■ GOAL OF THE EXERCISE ■
From the records below, copy the lines that include "Flags".

■ RECORDS SHOWN ■
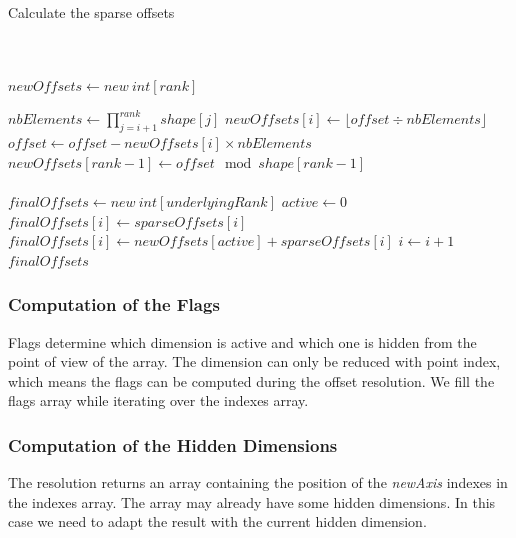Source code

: \begin{algorithm}
	\caption{Calculate the sparse offsets}
	\label{alg:sparseOffsets}
\begin{algorithmic}
	\Statex
	\\
	\\
	\State $newOffsets\gets new\ int[rank]$ 
	
	\State $nbElements \gets \prod_{j=i+1}^{rank} shape[j]$
	\State $newOffsets[i] \gets \lfloor offset \div nbElements\rfloor$
	\State $offset \gets offset - newOffsets[i] \times nbElements$
	\EndFor
	\State $newOffsets[rank-1] \gets offset \mod shape[rank-1]$ 
	\\
	\\	
	\State $finalOffsets\gets new\ int[underlyingRank]$	
	\State $active\gets 0$
	\State $finalOffsets[i] \gets sparseOffsets[i]$
	\Else
	\State $finalOffsets[i] \gets newOffsets[active] + sparseOffsets[i]$
	\State $i \gets i + 1$
	\EndIf
	\EndFor\\
	\Return $finalOffsets$
\EndProcedure
\end{algorithmic}
\end{algorithm}
	

\subsubsection{Computation of the Flags}
Flags determine which dimension is active and which one is hidden from the point of view of the array. The dimension can only be reduced with point index, which means the flags can be computed during the offset resolution. We fill the flags array while iterating over the indexes array.

\subsubsection{Computation of the Hidden Dimensions}

The resolution returns an array containing the position of the \textit{newAxis} indexes in the indexes array. The array may already have some hidden dimensions. In this case we need to adapt the result with the current hidden dimension.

■ WRITTEN ANSWER ■
\subsubsection{Computation of the Flags}
Flags determine which dimension is active and which one is hidden from the point of view of the array. The dimension can only be reduced with point index, which means the flags can be computed during the offset resolution. We fill the flags array while iterating over the indexes array.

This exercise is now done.